(DATA FOR ANALYSIS Opens)

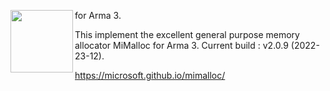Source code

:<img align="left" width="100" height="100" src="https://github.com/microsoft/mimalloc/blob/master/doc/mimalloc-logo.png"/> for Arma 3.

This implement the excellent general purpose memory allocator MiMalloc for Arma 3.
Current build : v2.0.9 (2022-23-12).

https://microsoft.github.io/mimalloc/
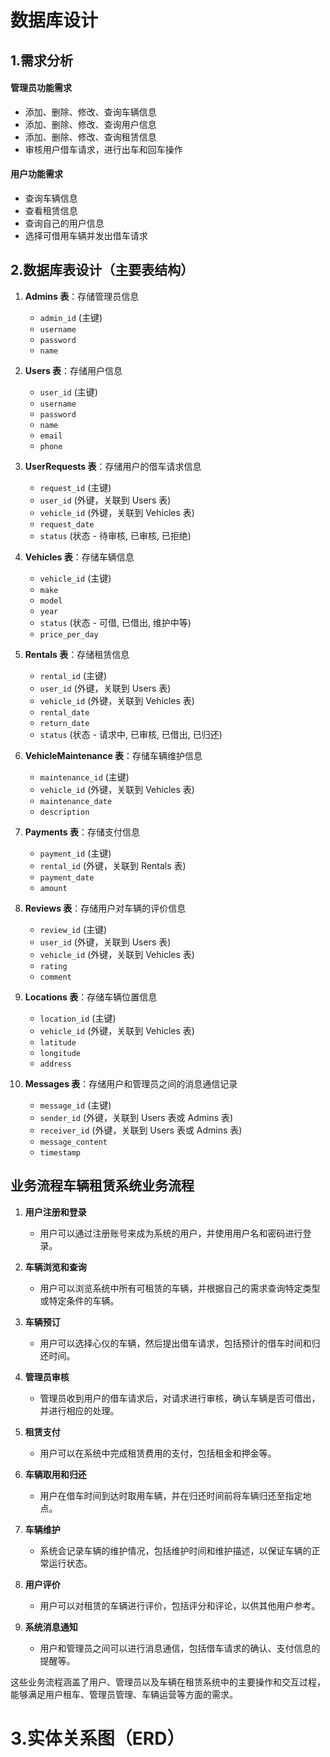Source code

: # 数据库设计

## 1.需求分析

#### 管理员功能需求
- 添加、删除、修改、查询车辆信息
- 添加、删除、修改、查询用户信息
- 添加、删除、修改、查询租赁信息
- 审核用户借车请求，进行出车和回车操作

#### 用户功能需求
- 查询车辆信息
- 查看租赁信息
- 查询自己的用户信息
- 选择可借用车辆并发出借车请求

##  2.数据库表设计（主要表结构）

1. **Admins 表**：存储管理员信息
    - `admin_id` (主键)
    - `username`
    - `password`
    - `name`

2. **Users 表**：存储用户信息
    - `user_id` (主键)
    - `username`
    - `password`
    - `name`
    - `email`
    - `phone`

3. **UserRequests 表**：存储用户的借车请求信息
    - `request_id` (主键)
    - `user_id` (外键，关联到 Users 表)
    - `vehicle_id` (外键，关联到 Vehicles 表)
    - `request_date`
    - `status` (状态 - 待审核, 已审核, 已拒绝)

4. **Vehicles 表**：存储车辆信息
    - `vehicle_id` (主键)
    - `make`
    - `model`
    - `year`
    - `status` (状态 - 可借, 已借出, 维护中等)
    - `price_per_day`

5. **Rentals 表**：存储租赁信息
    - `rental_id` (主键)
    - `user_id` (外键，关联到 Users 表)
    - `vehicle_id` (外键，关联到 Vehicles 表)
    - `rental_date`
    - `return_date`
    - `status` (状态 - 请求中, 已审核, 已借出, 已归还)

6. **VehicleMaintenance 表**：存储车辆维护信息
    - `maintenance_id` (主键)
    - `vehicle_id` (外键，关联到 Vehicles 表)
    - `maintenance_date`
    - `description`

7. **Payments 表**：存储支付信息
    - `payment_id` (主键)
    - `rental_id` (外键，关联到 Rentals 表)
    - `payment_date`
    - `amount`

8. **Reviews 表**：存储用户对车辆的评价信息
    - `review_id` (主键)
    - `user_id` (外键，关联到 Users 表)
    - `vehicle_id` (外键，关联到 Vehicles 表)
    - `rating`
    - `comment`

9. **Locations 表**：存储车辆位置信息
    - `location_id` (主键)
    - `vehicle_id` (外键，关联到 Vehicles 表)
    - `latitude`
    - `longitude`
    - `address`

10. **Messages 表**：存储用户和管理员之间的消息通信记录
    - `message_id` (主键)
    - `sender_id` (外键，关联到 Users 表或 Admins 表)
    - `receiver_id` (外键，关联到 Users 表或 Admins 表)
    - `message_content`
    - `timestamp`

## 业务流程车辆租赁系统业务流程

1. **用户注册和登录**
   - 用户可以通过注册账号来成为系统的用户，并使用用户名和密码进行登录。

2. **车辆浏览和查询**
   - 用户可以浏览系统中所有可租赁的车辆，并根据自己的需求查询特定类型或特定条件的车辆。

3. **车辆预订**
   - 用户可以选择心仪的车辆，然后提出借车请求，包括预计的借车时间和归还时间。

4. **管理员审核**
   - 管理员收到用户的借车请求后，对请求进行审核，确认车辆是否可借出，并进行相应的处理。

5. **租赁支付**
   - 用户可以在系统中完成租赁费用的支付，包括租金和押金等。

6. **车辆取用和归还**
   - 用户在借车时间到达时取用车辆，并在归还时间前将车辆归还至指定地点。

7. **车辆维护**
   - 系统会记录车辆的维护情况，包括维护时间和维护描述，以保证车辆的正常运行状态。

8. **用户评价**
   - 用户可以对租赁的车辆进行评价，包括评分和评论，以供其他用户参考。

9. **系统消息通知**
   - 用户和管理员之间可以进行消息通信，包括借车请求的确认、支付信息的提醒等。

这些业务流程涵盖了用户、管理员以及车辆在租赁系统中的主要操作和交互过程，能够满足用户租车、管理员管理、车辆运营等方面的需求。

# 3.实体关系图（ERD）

(DATA FOR ANALYSIS Closes)

--- WHAT YOU ARE ASKED TO DO ---
Verbatim output of every entry above is required, though pictures are to be left out.

--- SOLUTION TO THIS TASK ---
Source code

:<img align="left" width="100" height="100" src="https://github.com/microsoft/mimalloc/blob/master/doc/mimalloc-logo.png"/> for Arma 3.

This implement the excellent general purpose memory allocator MiMalloc for Arma 3.
Current build : v2.0.9 (2022-23-12).

https://microsoft.github.io/mimalloc/
Source code

: # 数据库设计

## 1.需求分析

#### 管理员功能需求
- 添加、删除、修改、查询车辆信息
- 添加、删除、修改、查询用户信息
- 添加、删除、修改、查询租赁信息
- 审核用户借车请求，进行出车和回车操作

#### 用户功能需求
- 查询车辆信息
- 查看租赁信息
- 查询自己的用户信息
- 选择可借用车辆并发出借车请求

##  2.数据库表设计（主要表结构）

1. **Admins 表**：存储管理员信息
    - `admin_id` (主键)
    - `username`
    - `password`
    - `name`

2. **Users 表**：存储用户信息
    - `user_id` (主键)
    - `username`
    - `password`
    - `name`
    - `email`
    - `phone`

3. **UserRequests 表**：存储用户的借车请求信息
    - `request_id` (主键)
    - `user_id` (外键，关联到 Users 表)
    - `vehicle_id` (外键，关联到 Vehicles 表)
    - `request_date`
    - `status` (状态 - 待审核, 已审核, 已拒绝)

4. **Vehicles 表**：存储车辆信息
    - `vehicle_id` (主键)
    - `make`
    - `model`
    - `year`
    - `status` (状态 - 可借, 已借出, 维护中等)
    - `price_per_day`

5. **Rentals 表**：存储租赁信息
    - `rental_id` (主键)
    - `user_id` (外键，关联到 Users 表)
    - `vehicle_id` (外键，关联到 Vehicles 表)
    - `rental_date`
    - `return_date`
    - `status` (状态 - 请求中, 已审核, 已借出, 已归还)

6. **VehicleMaintenance 表**：存储车辆维护信息
    - `maintenance_id` (主键)
    - `vehicle_id` (外键，关联到 Vehicles 表)
    - `maintenance_date`
    - `description`

7. **Payments 表**：存储支付信息
    - `payment_id` (主键)
    - `rental_id` (外键，关联到 Rentals 表)
    - `payment_date`
    - `amount`

8. **Reviews 表**：存储用户对车辆的评价信息
    - `review_id` (主键)
    - `user_id` (外键，关联到 Users 表)
    - `vehicle_id` (外键，关联到 Vehicles 表)
    - `rating`
    - `comment`

9. **Locations 表**：存储车辆位置信息
    - `location_id` (主键)
    - `vehicle_id` (外键，关联到 Vehicles 表)
    - `latitude`
    - `longitude`
    - `address`

10. **Messages 表**：存储用户和管理员之间的消息通信记录
    - `message_id` (主键)
    - `sender_id` (外键，关联到 Users 表或 Admins 表)
    - `receiver_id` (外键，关联到 Users 表或 Admins 表)
    - `message_content`
    - `timestamp`

## 业务流程车辆租赁系统业务流程

1. **用户注册和登录**
   - 用户可以通过注册账号来成为系统的用户，并使用用户名和密码进行登录。

2. **车辆浏览和查询**
   - 用户可以浏览系统中所有可租赁的车辆，并根据自己的需求查询特定类型或特定条件的车辆。

3. **车辆预订**
   - 用户可以选择心仪的车辆，然后提出借车请求，包括预计的借车时间和归还时间。

4. **管理员审核**
   - 管理员收到用户的借车请求后，对请求进行审核，确认车辆是否可借出，并进行相应的处理。

5. **租赁支付**
   - 用户可以在系统中完成租赁费用的支付，包括租金和押金等。

6. **车辆取用和归还**
   - 用户在借车时间到达时取用车辆，并在归还时间前将车辆归还至指定地点。

7. **车辆维护**
   - 系统会记录车辆的维护情况，包括维护时间和维护描述，以保证车辆的正常运行状态。

8. **用户评价**
   - 用户可以对租赁的车辆进行评价，包括评分和评论，以供其他用户参考。

9. **系统消息通知**
   - 用户和管理员之间可以进行消息通信，包括借车请求的确认、支付信息的提醒等。

这些业务流程涵盖了用户、管理员以及车辆在租赁系统中的主要操作和交互过程，能够满足用户租车、管理员管理、车辆运营等方面的需求。

# 3.实体关系图（ERD）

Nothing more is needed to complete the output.